C issue 0216: Source character encodings

Issue 0216: Source character encodings

This issue has been automatically converted from the original issue lists and some formatting may not have been preserved.

Authors: Clive Feather (UK)
Date: 2000-04-04
Submitted against: C99
Status: Fixed
Fixed in: C99 TC1
Converted from: summary-c99.htm, dr_216.htm

Summary

The Standard is clear that the basic source character set need not have the same encoding as the basic execution character set, and that while the latter must be all positive, there is no such requirement on the former:

6.2.5:

[#3] [...] If a member of the basic execution character set is stored in a char object, its value is guaranteed to be positive.

6.10.1:

[#3] [...] Whether the numeric value for these character constants matches the value obtained when an identical character constant occurs in an expression (other than within a #if or #elif directive) is implementation-defined.¹⁴¹⁾ Also, whether a single-character character constant may have a negative value is implementation-defined.

However, there are two problems with this. Firstly, the cited wording in 6.2.5 conflicts with the definition of the basic execution character set:

5.2.1:

[#2] [...] A byte with all bits set to 0, called the null character, shall exist in the basic execution character set; it is used to terminate a character string.

in that zero is not positive.
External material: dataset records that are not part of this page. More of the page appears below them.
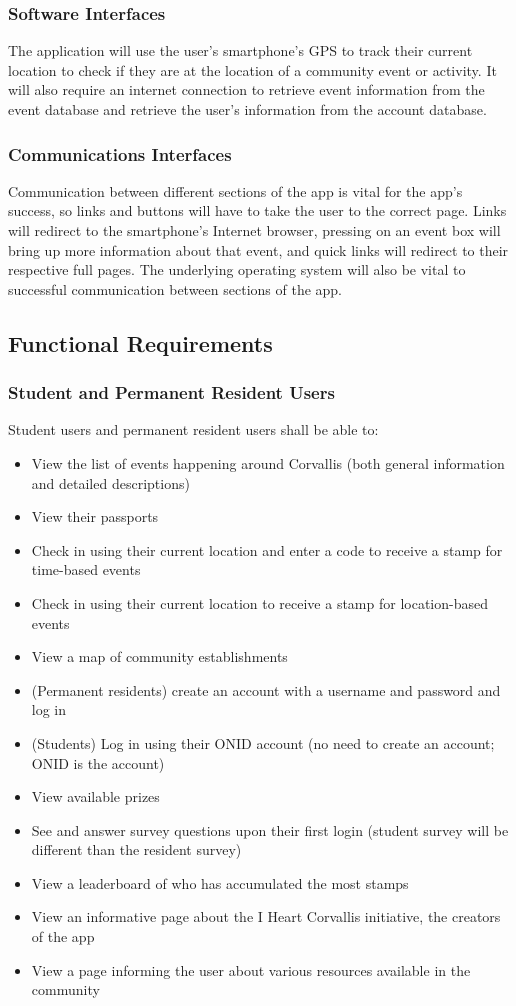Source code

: \documentclass[draftclsnofoot, onecolumn, 10pt, compsoc]{IEEEtran}
\begin{document}
			\subsubsection{Software Interfaces}
				The application will use the user's smartphone's GPS to track their current location to check if they are at the location of a community event or activity. It will also require an internet connection to retrieve event information from the event database and retrieve the user's information from the account database.
			
			\subsubsection{Communications Interfaces}
				Communication between different sections of the app is vital for the app's success, so links and buttons will have to take the user to the correct page. Links will redirect to the smartphone's Internet browser, pressing on an event box will bring up more information about that event, and quick links will redirect to their respective full pages. The underlying operating system will also be vital to successful communication between sections of the app.
			
		\subsection{Functional Requirements}
			\subsubsection{Student and Permanent Resident Users}
				Student users and permanent resident users shall be able to:
				\begin{itemize}
					\item View the list of events happening around Corvallis (both general information and detailed descriptions)
					\item View their passports
					\item Check in using their current location and enter a code to receive a stamp for time-based events
					\item Check in using their current location to receive a stamp for location-based events
					\item View a map of community establishments
					\item (Permanent residents) create an account with a username and password and log in
					\item (Students) Log in using their ONID account (no need to create an account; ONID is the account)
					\item View available prizes
					\item See and answer survey questions upon their first login (student survey will be different than the resident survey)
					\item View a leaderboard of who has accumulated the most stamps
					\item View an informative page about the I Heart Corvallis initiative, the creators of the app
					\item View a page informing the user about various resources available in the community
				\end{itemize}
\end{document}
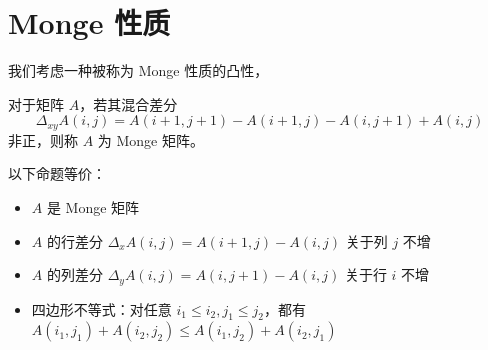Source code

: \section{Monge 性质}

我们考虑一种被称为 Monge 性质的凸性，
\begin{definition}[Monge 矩阵]
    对于矩阵 $A$，若其混合差分
    $$
    \Delta_{xy}A(i,j)=A(i+1,j+1)-A(i+1,j)-A(i,j+1)+A(i,j)
    $$
    非正，则称 $A$ 为 Monge 矩阵。
\end{definition}

\begin{lemma}
    以下命题等价：
    \begin{itemize}
        \item $A$ 是 Monge 矩阵
        \item $A$ 的行差分 $\Delta_x A(i,j)=A(i+1,j)-A(i,j)$ 关于列 $j$ 不增
        \item $A$ 的列差分 $\Delta_y A(i,j)=A(i,j+1)-A(i,j)$ 关于行 $i$ 不增
        \item 四边形不等式：对任意 $i_1\le i_2,j_1\le j_2$，都有 $A(i_1,j_1)+A(i_2,j_2)\le A(i_1,j_2)+A(i_2,j_1)$
    \end{itemize}
\end{lemma}


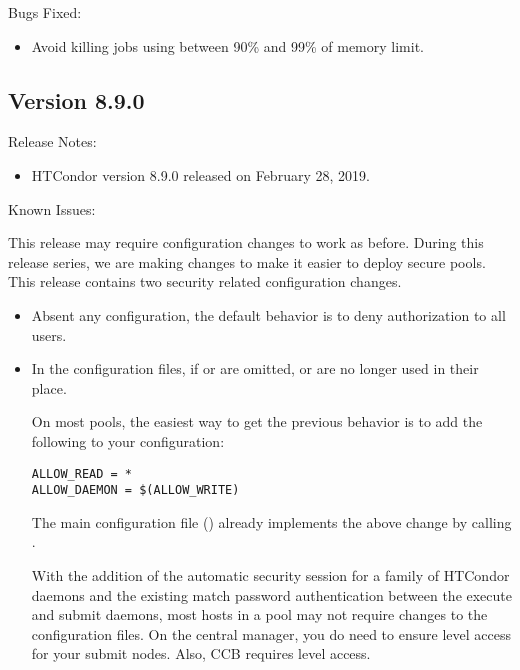 \noindent Bugs Fixed:

\begin{itemize}

\item Avoid killing jobs using between 90\% and 99\% of memory limit. 

\end{itemize}

\subsection*{\label{sec:New-8-9-0}Version 8.9.0}

\noindent Release Notes:

\begin{itemize}

\item HTCondor version 8.9.0 released on February 28, 2019.

\end{itemize}

\noindent Known Issues:

This release may require configuration changes to work as before.
During this release series, we are making changes to make it easier to deploy
secure pools. This release contains two security related configuration changes.

\begin{itemize}

\item Absent any configuration, the default behavior is to deny authorization
to all users.

\item In the configuration files, if  or
 are omitted,  or
 are no longer used in their place.

On most pools, the easiest way to get the previous behavior is to add the
following to your configuration:

\begin{verbatim}
ALLOW_READ = *
ALLOW_DAEMON = $(ALLOW_WRITE)
\end{verbatim}

The main configuration file () already
implements the above change by calling .

With the addition of the automatic security session for a family of HTCondor
daemons and the existing match password authentication between the execute
and submit daemons, most hosts in a pool may not require changes to the
configuration files.
On the central manager, you do need to ensure  level access
for your submit nodes.
Also, CCB requires  level access.

\end{itemize}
Secondly, it is not clear whether a source character constant can have the value zero; in other words, can:

  #if !'A'
    #error Character A is zero
    #endif

reach the #error directive ?

Suggested Technical Corrigendum

Change the cited wording in 6.2.5 to:

#3] [...] If a member of the basic execution character set (other than the null character) is stored in a char object, its value is guaranteed to be positive.

and the last part of the cited wording in 6.10.1 to:

[#3] [...] Also, whether a single-character character constant may have a negative value is implementation-defined (nevertheless, it may not be zero).
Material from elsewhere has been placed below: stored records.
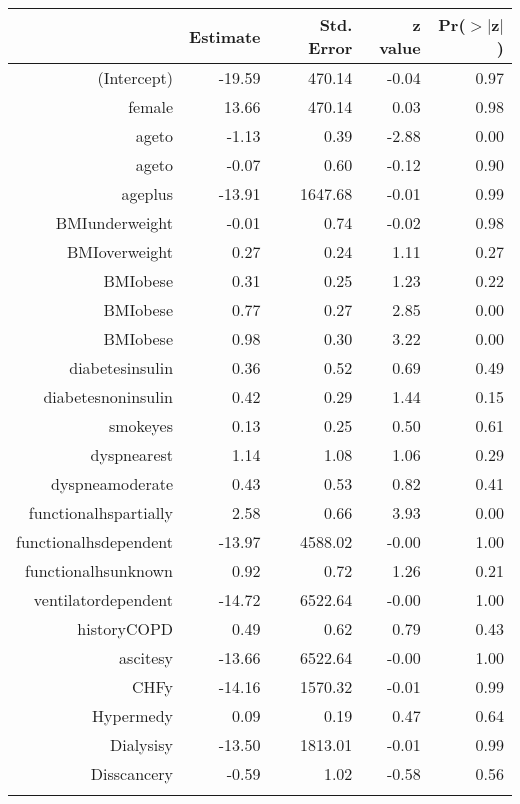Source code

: 
\bigskip\bigskip
\centering
\begin{tabular}{rrrrr}
  \hline
 & Estimate & Std. Error & z value & Pr($>$$|$z$|$) \\ 
  \hline
(Intercept) & -19.59 & 470.14 & -0.04 & 0.97 \\ 
  female & 13.66 & 470.14 & 0.03 & 0.98 \\ 
  age\-65\-to\-74 & -1.13 & 0.39 & -2.88 & 0.00 \\ 
  age\-75\-to\-84 & -0.07 & 0.60 & -0.12 & 0.90 \\ 
  age\-85\-plus & -13.91 & 1647.68 & -0.01 & 0.99 \\ 
  BMI\-underweight & -0.01 & 0.74 & -0.02 & 0.98 \\ 
  BMI\-overweight & 0.27 & 0.24 & 1.11 & 0.27 \\ 
  BMI\-obese\-1 & 0.31 & 0.25 & 1.23 & 0.22 \\ 
  BMI\-obese\-2 & 0.77 & 0.27 & 2.85 & 0.00 \\ 
  BMI\-obese\-3 & 0.98 & 0.30 & 3.22 & 0.00 \\ 
  diabetes\-insulin & 0.36 & 0.52 & 0.69 & 0.49 \\ 
  diabetes\-noninsulin & 0.42 & 0.29 & 1.44 & 0.15 \\ 
  smoke\-yes & 0.13 & 0.25 & 0.50 & 0.61 \\ 
  dyspnea\-rest & 1.14 & 1.08 & 1.06 & 0.29 \\ 
  dyspnea\-moderate & 0.43 & 0.53 & 0.82 & 0.41 \\ 
  functional\-hs\-partially & 2.58 & 0.66 & 3.93 & 0.00 \\ 
  functional\-hs\-dependent & -13.97 & 4588.02 & -0.00 & 1.00 \\ 
  functional\-hs\-unknown & 0.92 & 0.72 & 1.26 & 0.21 \\ 
  ventilator\-dependent & -14.72 & 6522.64 & -0.00 & 1.00 \\ 
  history\-COPD & 0.49 & 0.62 & 0.79 & 0.43 \\ 
  ascites\-y & -13.66 & 6522.64 & -0.00 & 1.00 \\ 
  CHF\-y & -14.16 & 1570.32 & -0.01 & 0.99 \\ 
  Hyper\-med\-y & 0.09 & 0.19 & 0.47 & 0.64 \\ 
  Dialysis\-y & -13.50 & 1813.01 & -0.01 & 0.99 \\ 
  Diss\-cancer\-y & -0.59 & 1.02 & -0.58 & 0.56 \\ 
$$
\end{tabular}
Comment from WG14 on 2000-11-02:

Committee Response

Regarding the #error directive, 6.10.1 paragraph 3 states:

The resulting tokens compose the controlling constant expression which is evaluated according to the rules of 6.6, except that all signed integer types and all unsigned integer types act as if they have the same representation as, respectively, the types intmax_t and uintmax_t defined in the header <stdint.h>. This includes interpreting character constants, which may involve converting escape sequences into execution character set members. Whether the numeric value for these character constants matches the value obtained when an identical character constant occurs in an expression (other than within a #if or #elif directive) is implementation-defined.

The evaluation of the controlling constant expression according to the rules of 6.6 implies that character constants are converted into an execution character set (translation phase 5) just as it also implies that preprocessor tokens representing integer constants are translated into integer constants (translation phase 7).
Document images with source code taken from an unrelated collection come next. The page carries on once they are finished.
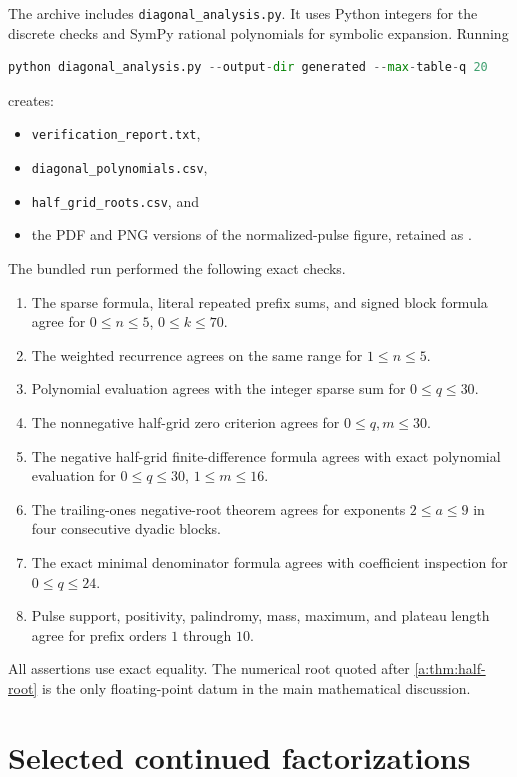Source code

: \documentclass[11pt,a4paper,oneside,openany]{book}
\numberwithin{equation}{chapter}
\theoremstyle{definition}
\theoremstyle{remark}
\begin{document}
The archive includes \texttt{diagonal\_analysis.py}.  It uses Python integers
for the discrete checks and SymPy rational polynomials for symbolic
expansion.  Running
\begin{lstlisting}[language=Python]
python diagonal_analysis.py --output-dir generated --max-table-q 20
\end{lstlisting}
creates:
\begin{itemize}[leftmargin=2em]
\item \texttt{verification\_report.txt},
\item \texttt{diagonal\_polynomials.csv},
\item \texttt{half\_grid\_roots.csv}, and
\item the PDF and PNG versions of the normalized-pulse figure, retained as .
\end{itemize}

The bundled run performed the following exact checks.

\begin{enumerate}[leftmargin=2.2em]
\item The sparse formula, literal repeated prefix sums, and signed block
formula agree for \(0\leq n\leq5\), \(0\leq k\leq70\).
\item The weighted recurrence agrees on the same range for
\(1\leq n\leq5\).
\item Polynomial evaluation agrees with the integer sparse sum for
\(0\leq q\leq30\).
\item The nonnegative half-grid zero criterion agrees for
\(0\leq q,m\leq30\).
\item The negative half-grid finite-difference formula agrees with exact
polynomial evaluation for \(0\leq q\leq30\), \(1\leq m\leq16\).
\item The trailing-ones negative-root theorem agrees for exponents
\(2\leq a\leq9\) in four consecutive dyadic blocks.
\item The exact minimal denominator formula agrees with coefficient
inspection for \(0\leq q\leq24\).
\item Pulse support, positivity, palindromy, mass, maximum, and plateau length
agree for prefix orders \(1\) through \(10\).
\end{enumerate}

All assertions use exact equality.  The numerical root quoted after
\cref{a:thm:half-root} is the only floating-point datum in the main
mathematical discussion.

\section{Selected continued factorizations}
\end{document}
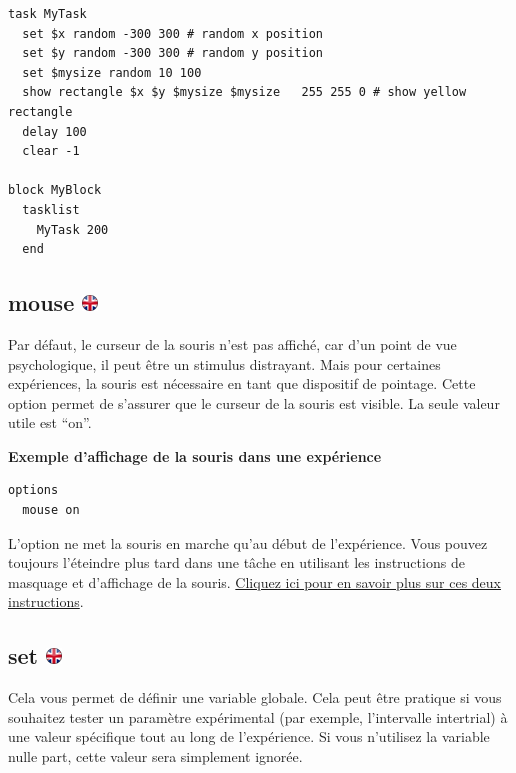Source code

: \documentclass[
]{book}
\begin{document}
\begin{verbatim}
task MyTask
  set $x random -300 300 # random x position
  set $y random -300 300 # random y position
  set $mysize random 10 100
  show rectangle $x $y $mysize $mysize   255 255 0 # show yellow rectangle
  delay 100
  clear -1

block MyBlock
  tasklist
    MyTask 200
  end
\end{verbatim}

\hypertarget{mouse}{%
\subsection[mouse ]{\texorpdfstring{mouse \href{https://www.psytoolkit.org/doc3.4.0/syntax.html\#options-mouse}{\protect\includegraphics{img/ukflag.png}}}{mouse }}\label{mouse}}

Par défaut, le curseur de la souris n'est pas affiché, car d'un point de vue psychologique, il peut être un stimulus distrayant. Mais pour certaines expériences, la souris est nécessaire en tant que dispositif de pointage. Cette option permet de s'assurer que le curseur de la souris est visible. La seule valeur utile est ``on''.

\textbf{Exemple d'affichage de la souris dans une expérience}

\begin{verbatim}
options
  mouse on
\end{verbatim}

L'option ne met la souris en marche qu'au début de l'expérience. Vous pouvez toujours l'éteindre plus tard dans une tâche en utilisant les instructions de masquage et d'affichage de la souris. \protect\hyperlink{task-mouse}{Cliquez ici pour en savoir plus sur ces deux instructions}.

\hypertarget{set}{%
\subsection[set ]{\texorpdfstring{set \href{https://www.psytoolkit.org/doc3.4.0/syntax.html\#options-set}{\protect\includegraphics{img/ukflag.png}}}{set }}\label{set}}

Cela vous permet de définir une variable globale. Cela peut être pratique si vous souhaitez tester un paramètre expérimental (par exemple, l'intervalle intertrial) à une valeur spécifique tout au long de l'expérience. Si vous n'utilisez la variable nulle part, cette valeur sera simplement ignorée.
\end{document}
Thus, all character constants operated upon by #if have been translated to some execution character set. The liberty given by 6.10.1 paragraph 3 that allows the value of character constants to differ in preprocessor versus non-preprocessor expressions exists to allow cross-compilers to use a standalone "native" preprocessor that is unaware of the cross-compiled target and its execution character set.

Thus, in your example, the #error directive can never be reached on a conforming implementation.

Technical Corrigendum

Change the cited wording in 6.2.5 to:

[#3] [...] If a member of the basic execution character set is stored in a char object, its value is guaranteed to be non-negative.